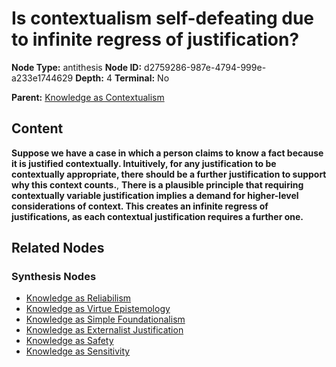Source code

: # Is contextualism self-defeating due to infinite regress of justification?

**Node Type:** antithesis
**Node ID:** d2759286-987e-4794-999e-a233e1744629
**Depth:** 4
**Terminal:** No

**Parent:** [Knowledge as Contextualism](knowledge-as-contextualism-synthesis-48edd0a3-2aa0-4af6-8530-15c417b2c086.md)

## Content

**Suppose we have a case in which a person claims to know a fact because it is justified contextually. Intuitively, for any justification to be contextually appropriate, there should be a further justification to support why this context counts.**, **There is a plausible principle that requiring contextually variable justification implies a demand for higher-level considerations of context. This creates an infinite regress of justifications, as each contextual justification requires a further one.**

## Related Nodes

### Synthesis Nodes

- [Knowledge as Reliabilism](knowledge-as-reliabilism-synthesis-f0631ffa-b43d-443e-b639-9a956958e834.md)
- [Knowledge as Virtue Epistemology](knowledge-as-virtue-epistemology-synthesis-f069b30f-9950-4ec8-82d6-13e135307b63.md)
- [Knowledge as Simple Foundationalism](knowledge-as-simple-foundationalism-synthesis-8602cc47-b383-4f3c-8046-03a149211005.md)
- [Knowledge as Externalist Justification](knowledge-as-externalist-justification-synthesis-35b45e76-1f98-417c-9588-385f6eb7856e.md)
- [Knowledge as Safety](knowledge-as-safety-synthesis-958041d9-b5ca-4860-9d7a-53136795c6bd.md)
- [Knowledge as Sensitivity](knowledge-as-sensitivity-synthesis-6fedfb4b-e1a2-433e-8442-d475d3a0689a.md)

• _What you have to do_: All of the material is to be reproduced verbatim, pictures excluded.

• _Exercise solution_:
Source code

: # Is contextualism self-defeating due to infinite regress of justification?

**Node Type:** antithesis
**Node ID:** d2759286-987e-4794-999e-a233e1744629
**Depth:** 4
**Terminal:** No

**Parent:** [Knowledge as Contextualism](knowledge-as-contextualism-synthesis-48edd0a3-2aa0-4af6-8530-15c417b2c086.md)

## Content

**Suppose we have a case in which a person claims to know a fact because it is justified contextually. Intuitively, for any justification to be contextually appropriate, there should be a further justification to support why this context counts.**, **There is a plausible principle that requiring contextually variable justification implies a demand for higher-level considerations of context. This creates an infinite regress of justifications, as each contextual justification requires a further one.**

## Related Nodes

### Synthesis Nodes

- [Knowledge as Reliabilism](knowledge-as-reliabilism-synthesis-f0631ffa-b43d-443e-b639-9a956958e834.md)
- [Knowledge as Virtue Epistemology](knowledge-as-virtue-epistemology-synthesis-f069b30f-9950-4ec8-82d6-13e135307b63.md)
- [Knowledge as Simple Foundationalism](knowledge-as-simple-foundationalism-synthesis-8602cc47-b383-4f3c-8046-03a149211005.md)
- [Knowledge as Externalist Justification](knowledge-as-externalist-justification-synthesis-35b45e76-1f98-417c-9588-385f6eb7856e.md)
- [Knowledge as Safety](knowledge-as-safety-synthesis-958041d9-b5ca-4860-9d7a-53136795c6bd.md)
- [Knowledge as Sensitivity](knowledge-as-sensitivity-synthesis-6fedfb4b-e1a2-433e-8442-d475d3a0689a.md)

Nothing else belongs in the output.